Капитан нехорошо улыбнулся:
– По сто семнадцатой не сядешь. Но не думаю, что все закончится лучше. Знаешь, что она своим подружкам говорит? Что поставила задачу забеременеть от тебя и потом затащить в ЗАГС. И ты от этого не откажешься, потому что… В общем, потому, что я тебя знаю. И все после этого. И сопьешься тут, и скурвишься, и сгоришь. И подзахоронят тебя к отцу. Хочешь этого? Хочешь в девятнадцать лет крест на себе ставить?
– А ты хочешь, чтоб я в девятнадцать в монастырь ушел? Или чтоб редиску на рынке продавал?
Капитан тяжело вздохнул, помассировал затылок, потом пригладил свой седеющий чубчик.
– Да не знаю я, Серега, чего хочу. Только жалко мне и свою сестру, и тебя. Боюсь, с такой жизнью в тюрьме кончишь, и даже я тебе ничем не помогу. Пьешь, баб без разбору дерешь, мужикам морды бьешь…
– В рифму у тебя получается, дядя Федя.
– Чего?
– Ну, говоришь, как стихи сочиняешь. А морды в прошлое воскресенье на танцах я бил за дело, между прочим. И те, кому бил, на другой день еще и бутылку мне поставили.
– Все, – сказал милиционер и встал со стула. – Все, Сергей. Не получается у нас с тобой разговора. Плохой из меня воспитатель. Не могу подсказать, куда тебе силу девать надо.
Поднялся и Бильбао:
– Да не переживай, дядя Федя. Насчет Верки – спасибо за предупреждение, умней буду. А так – все у меня нормально. Маму никогда на свете не обижу, слово даю. Вот сейчас она в больнице лежит, так спроси, какие я ей передачи ношу и какие лекарства достаю.

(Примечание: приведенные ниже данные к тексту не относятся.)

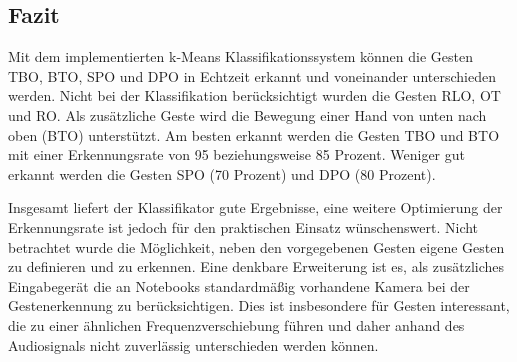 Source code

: \subsection{Fazit}

Mit dem implementierten k-Means Klassifikationssystem können die Gesten \ac{TBO}, BTO, \ac{SPO} und \ac{DPO} in Echtzeit erkannt und voneinander unterschieden werden.
Nicht bei der Klassifikation berücksichtigt wurden die Gesten \ac{RLO}, \ac{OT} und \ac{RO}. Als zusätzliche Geste wird die Bewegung einer Hand von unten nach oben (BTO) unterstützt.
Am besten erkannt werden die Gesten \ac{TBO} und BTO mit einer Erkennungsrate von 95 beziehungsweise 85 Prozent. Weniger gut erkannt werden die Gesten \ac{SPO} (70 Prozent) und \ac{DPO} (80 Prozent). 

Insgesamt liefert der Klassifikator gute Ergebnisse, eine weitere Optimierung der Erkennungsrate ist jedoch 
für den praktischen Einsatz wünschenswert.
Nicht betrachtet wurde die Möglichkeit, neben den vorgegebenen Gesten eigene Gesten zu definieren und zu erkennen. Eine denkbare Erweiterung ist es, als zusätzliches Eingabegerät die an Notebooks standardmäßig vorhandene Kamera bei der Gestenerkennung zu berücksichtigen. Dies ist insbesondere für Gesten interessant, die zu einer ähnlichen Frequenzverschiebung führen und daher anhand des Audiosignals nicht zuverlässig unterschieden werden können. 

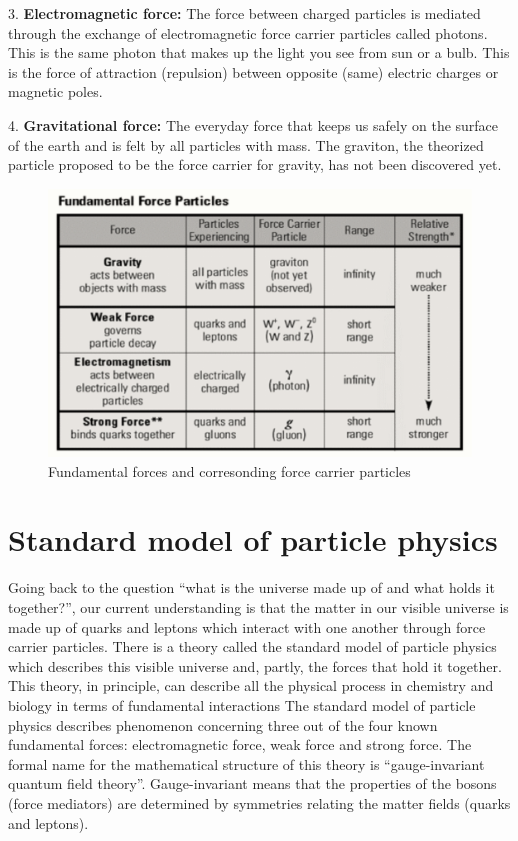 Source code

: 3.	{\bf Electromagnetic force:}
The force between charged particles is mediated through the exchange of electromagnetic force carrier particles called photons.  This is the same photon that makes up the light you see from sun or a bulb. This is the force of attraction (repulsion) between opposite (same) electric charges or magnetic poles. 

4.	{\bf Gravitational force: }
The everyday force that keeps us safely on the surface of the earth and is felt by all particles with mass. The graviton, the theorized particle proposed to be the force carrier for gravity, 
has not been discovered yet. 


\begin{figure}[h]
\centering\includegraphics[scale=0.5]{./ElementaryParticles/Pictures/fig4.pdf}
\caption{Fundamental forces and corresonding force carrier particles}
\label{fig:fig4}
\end{figure}




\section{Standard model of particle physics}
Going back to the question ``what is the universe made up of and what holds it together?”, 
our current understanding is that the matter in our visible universe is made up of quarks and leptons which interact with one another through force carrier particles.  There is a theory called the standard model of particle physics which describes this visible universe and, partly, the forces that hold it together. This theory, in principle, can describe all the physical process in chemistry and biology in terms of fundamental interactions The standard model of particle physics describes phenomenon concerning three out of the four known 
fundamental forces: electromagnetic force, weak force and strong force. The formal name for the mathematical structure of this theory is “gauge-invariant quantum field theory”.  Gauge-invariant means that the properties of the bosons (force mediators) are determined by symmetries relating the matter fields (quarks and leptons). 

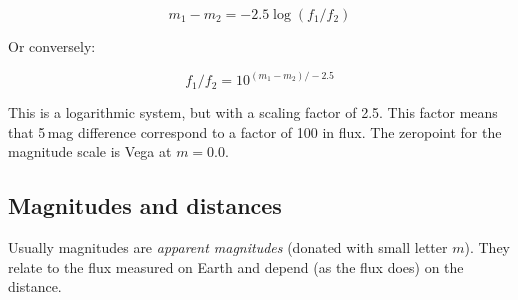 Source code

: \begin{equation}
m_1 - m_2 = -2.5 \log{(f_1 / f_2)}
\end{equation}

Or conversely:

\begin{equation}
f_1 / f_2 = 10^{(m_1 - m_2) / -2.5}
\end{equation}

This is a logarithmic system, but with a scaling factor of 2.5. This factor means that 5\,mag difference correspond to a factor of 100 in flux. The zeropoint for the magnitude scale is Vega at $m = 0.0$.

\subsection{Magnitudes and distances}

Usually magnitudes are \textit{apparent magnitudes} (donated with small letter $m$). They relate to the flux measured on Earth and depend (as the flux does) on the distance. 








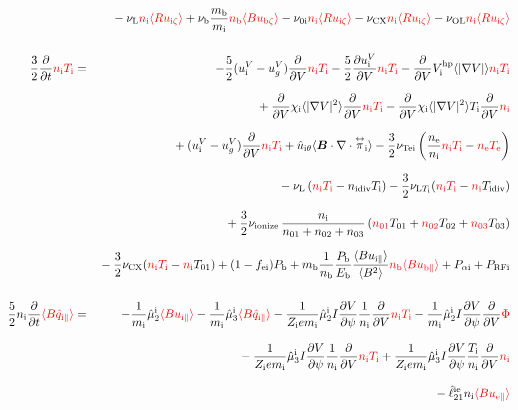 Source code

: \documentclass[11pt]{article}
\def\bvec#1{\leavevmode\hbox{\boldmath$#1$}}
\let\vec=\bvec
\def\r#1{{\rm#1}}
\def\aves#1{\langle#1\rangle}
\def\dd#1#2{\frac{\partial #1}{\partial #2}}
\def\tensor#1{\mathord{\displaystyle\mathop{#1}^\leftrightarrow}}
\def\para{\parallel}
\def\ddV{\frac{\partial}{\partial V}}
\def\mi{m_\r{i}}
\def\mb{m_\r{b}}
\def\nee{n_\r{e}}
\def\ni{n_\r{i}}
\def\nb{n_\r{b}}
\def\nna{n_{01}}
\def\nnb{n_{02}}
\def\nnc{n_{03}}
\def\Te{T_\r{e}}
\def\Ti{T_\r{i}}
\def\Zi{Z_\r{i}}
\def\Pb{P_\r{b}}
\def\Eb{E_\r{b}}
\def\uizt{u_{\r{i}\zeta}}
\def\ubzt{u_{\r{b}\zeta}}
\def\uepara{u_{\r{e}\para}}
\def\uipara{u_{\r{i}\para}}
\def\ubpara{u_{\r{b}\para}}
\def\qipara{q_{\r{i}\para}}
\def\qhatipara{\hat{q}_{\r{i}\para}}
\def\uiV{u_\r{i}^V}
\def\ugV{u_{g}^V}
\def\chii{\chi_\r{i}}
\def\ddt{\frac{\partial}{\partial t}}
\def\PRFi{P_\r{RFi}}
\def\Tna{T_{01}}
\def\Tnb{T_{02}}
\def\Tnc{T_{03}}
\def\fei{f_\r{ei}}
\def\Palpi{P_{\alpha\r{i}}}
\def\nuni{\nu_\r{0i}}
\def\nuL{\nu_\r{L}}
\def\nuCX{\nu_\r{CX}}
\def\nuion{\nu_\r{ionize}}
\def\nub{\nu_\r{b}}
\def\nidiv{n_\r{idiv}}
\def\Tidiv{T_\r{idiv}}
\def\nuLTi{\nu_{\r{L}T_\r{i}}}
\def\nuOL{\nu_\r{OL}}
\def\red#1{\textcolor{red}{#1}}
\begin{document}
\begin{eqnarray}
\nonumber\\[2.5mm]&&{}
%
  - \nuL  \red{\ni \aves{R \uizt}}
%
  + \nub  \frac{\mb}{\mi} \red{\nb \aves{B \ubzt}}
%
  - \nuni \red{\ni \aves{R \uizt}}
%
  - \nuCX \red{\ni \aves{R \uizt}}
%
  - \nuOL \red{\ni \aves{R \uizt}}
\\[5mm]
  \frac{3}{2} \ddt \red{\ni \Ti}  &=& 
%
  - \frac{5}{2} ( \uiV - \ugV ) \ddV \red{\ni \Ti}
%
  - \frac{5}{2} \dd{\uiV}{V} \red{\ni \Ti}
%
  - \ddV V_\r{i}^\r{hp} \aves{|\nabla V|} \red{\ni \Ti}
\nonumber\\[2.5mm]&&{}
  + \ddV \chii \aves{|\nabla V|^2} \ddV \red{\ni \Ti}
  - \ddV \chii \aves{|\nabla V|^2} \Ti \ddV \red{\ni}
\nonumber\\[2.5mm]&&{}
%
  + ( \uiV - \ugV ) \ddV \red{\ni \Ti}
%
  + \hat{u}_{\r{i}\theta} \aves{\vec{B}\cdot\nabla\cdot\tensor{\pi}_\r{i}}
%
  - \frac{3}{2} \nu_\r{Tei} \left(\frac{\nee}{\ni} \red{\ni \Ti} - \red{\nee \Te} \right)
\nonumber\\[2.5mm]&&{}
%
  - \nuL \left(\red{\ni \Ti}  - \nidiv \Ti \right)
%
  - \frac{3}{2} \nuLTi (\red{\ni \Ti} - \red{\ni} \Tidiv)
%
\nonumber\\[2.5mm]&&{}
  + \frac{3}{2} \nuion\, \frac{\ni}{\nna + \nnb + \nnc}\, (\red{\nna} \Tna +
  \red{\nnb} \Tnb + \red{\nnc} \Tnc)
\nonumber\\[2.5mm]&&{}
%
  - \frac{3}{2} \nuCX (\red{\ni \Ti} - \red{\ni} \Tna)
%
  + (1 - \fei) \Pb
%
  + \mb \frac{1}{\nb} \frac{\Pb}{\Eb} \frac{\aves{B
  \uipara}}{\aves{B^2}} \red{\nb \aves{B \ubpara}}
%
  + \Palpi
%
  + \PRFi
\\[5mm]
 \frac{5}{2} \ni \ddt \red{\aves{B \qhatipara}} &=&
%
  - \frac{1}{\mi} \hat{\mu}_2^\r{i} \red{\aves{B \uipara}}
  - \frac{1}{\mi} \hat{\mu}_3^\r{i} \red{\aves{B \qhatipara}}
%
  - \frac{1}{\Zi e\mi} \hat{\mu}_2^\r{i} I \dd{V}{\psi} \frac{1}{\ni}
  \ddV \red{\ni\Ti}
  - \frac{1}{\mi} \hat{\mu}_2^\r{i} I \dd{V}{\psi} \ddV \red{\Phi}
\nonumber\\[3mm]&&{}
%
  - \frac{1}{\Zi e\mi} \hat{\mu}_3^\r{i} I \dd{V}{\psi} \frac{1}{\ni}
  \ddV \red{\ni\Ti}
  + \frac{1}{\Zi e\mi} \hat{\mu}_3^\r{i} I \dd{V}{\psi} \frac{\Ti}{\ni}
  \ddV \red{\ni}
\nonumber\\[3mm]&&{}
%
  - \hat{\ell}_{21}^{\r{ie}} \ni \red{\aves{B \uepara}} 

\end{eqnarray}
\end{document}
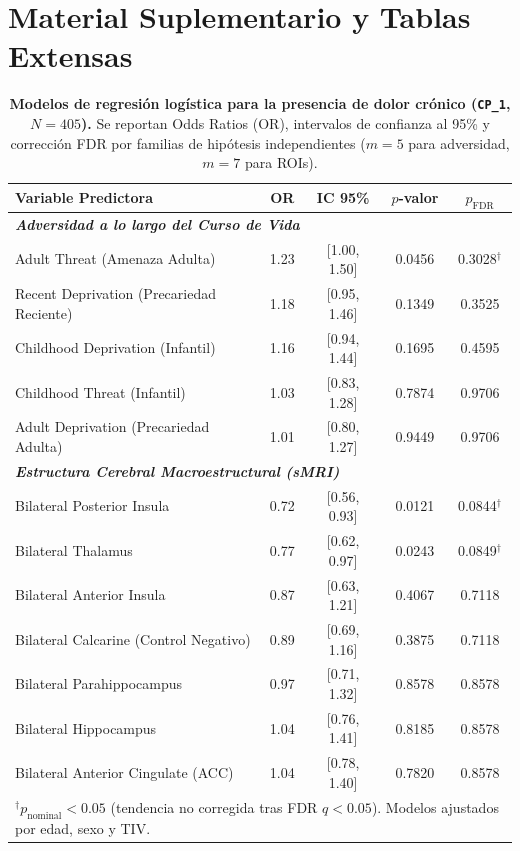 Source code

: \documentclass[11pt,a4paper]{article}
\begin{document}
\clearpage
\appendix
\section*{Material Suplementario y Tablas Extensas}

\renewcommand{\thetable}{S\arabic{table}}
\renewcommand{\thefigure}{S\arabic{figure}}
\setcounter{table}{0}
\setcounter{figure}{0}

\begin{table}[htbp]
\centering
\small
\caption{\textbf{Modelos de regresión logística para la presencia de dolor crónico (\texttt{CP\_1}, $N = 405$).} Se reportan Odds Ratios (OR), intervalos de confianza al 95\% y corrección FDR por familias de hipótesis independientes 
($m=5$ para adversidad, $m=7$ para ROIs).}
\label{tab:logistic_results}
\begin{tabular}{lcccc}
\toprule
\textbf{Variable Predictora} & \textbf{OR} & \textbf{IC 95\%} & \textbf{$p$-valor} & \textbf{$p_{\text{FDR}}$} \\
\midrule
\multicolumn{5}{l}{\textit{\textbf{Adversidad a lo largo del Curso de Vida}}} \\
\quad Adult Threat (Amenaza Adulta)          & 1.23 & [1.00, 1.50] & 0.0456 & 0.3028$^\dagger$ \\
\quad Recent Deprivation (Precariedad Reciente) & 1.18 & [0.95, 1.46] & 0.1349 & 0.3525 \\
\quad Childhood Deprivation (Infantil)        & 1.16 & [0.94, 1.44] & 0.1695 & 0.4595 \\
\quad Childhood Threat (Infantil)             & 1.03 & [0.83, 1.28] & 0.7874 & 0.9706 \\
\quad Adult Deprivation (Precariedad Adulta)   & 1.01 & [0.80, 1.27] & 0.9449 & 0.9706 \\
\midrule
\multicolumn{5}{l}{\textit{\textbf{Estructura Cerebral Macroestructural (sMRI)}}} \\
\quad Bilateral Posterior Insula              & 0.72 & [0.56, 0.93] & 0.0121 & 0.0844$^\dagger$ \\
\quad Bilateral Thalamus                      & 0.77 & [0.62, 0.97] & 0.0243 & 0.0849$^\dagger$ \\
\quad Bilateral Anterior Insula               & 0.87 & [0.63, 1.21] & 0.4067 & 0.7118 \\
\quad Bilateral Calcarine (Control Negativo)  & 0.89 & [0.69, 1.16] & 0.3875 & 0.7118 \\
\quad Bilateral Parahippocampus               & 0.97 & [0.71, 1.32] & 0.8578 & 0.8578 \\
\quad Bilateral Hippocampus                   & 1.04 & [0.76, 1.41] & 0.8185 & 0.8578 \\
\quad Bilateral Anterior Cingulate (ACC)      & 1.04 & [0.78, 1.40] & 0.7820 & 0.8578 \\
\bottomrule
\multicolumn{5}{l}{\footnotesize $^\dagger p_{\text{nominal}} < 0.05$ (tendencia no corregida tras FDR $q < 0.05$). Modelos ajustados por edad, sexo y TIV.}
\end{tabular}
\end{table}
\end{document}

– Все, – повторил капитан. – Хотя нет, еще один вопрос, Сергей. Может, самый серьезный. Дошли до меня слухи, что пушкой обзавелся, стрелять начал?
Бильбао не спешил с ответом, и капитан продолжил:
– Ты, знаю, врать не умеешь, так что и сейчас не старайся это сделать. Скажи как на духу.
Бильбао поднял глаза на дядю:
– У меня есть самопал, под малокалиберные патроны. Сам сделал. По мишеням с Сироткой бахал. Но и ты же когда-то сам рассказывал, что тоже в детстве такой имел, забыл разве?
– В детстве, – поднял палец капитан. – А когда повзрослел, в туалете его утопил. Лет пятнадцать мне тогда стукнуло. Бывают такие игрушки: детям можно с ними возиться, а старшим – опасно. Так вот, советую, если ты уже не дите… Понял, да?
Бильбао промолчал.
– У пистолета, Сергей, одна особенность есть, ты уж мне поверь. Порой подумать еще не успеешь, а он уже стреляет. Первым стреляет, понимаешь? А кто стреляет первым, да еще точно, тот всегда виноват, по-нашему. Тут я если и захочу, то не смогу тебе помочь.
– Я вторым всегда буду стрелять, дядя Федя. Слово даю.
* * *
Бильбао лежал на животе, а Настя выводила пальцем на его загорелой спине понятные одной ей фигуры. Палец чуть дрожал – так она устала.
– И все же ты негодяй, Бильбао, – сказала она вовсе без зла и поцеловала его в плечо, в то место, где от недавнего метания, остервенения от сладостной муки остался след ее острых коготков.
– В чем дело? – спросил он, не повернув головы.
– Я все поняла. Я поняла, почему за тобой бабы табунами ходят. Ты влюбляешь их в себя. А так нельзя. Это нечестно.
– Я что тебе, стихи читал или цветы дарил? – Он продолжал лежать не шевелясь.
– Нет. Но ты пообещал – и пришел. Ты и обнимаешь, и целуешь по-особому, так больше никто не может. Ты очень хороший негодяй. Искренний негодяй. Я хотела бы сегодня быть с тобой долго-долго, но обманывать не буду. Уже полчаса ходит возле забора твой меньший брат. Он тебя не зарежет из-за ревности?
Бильбао рывком вскочил, сел на кровати:
– Сиротка? Он, кстати, на год старше.
– Никогда бы не подумала. И честно признаюсь, не хотела бы, чтобы он пришел ко мне в гости. – Настя на миг прижалась щекой к его плечу. – Даже если ты попросишь. Но ты не попросишь, ведь так?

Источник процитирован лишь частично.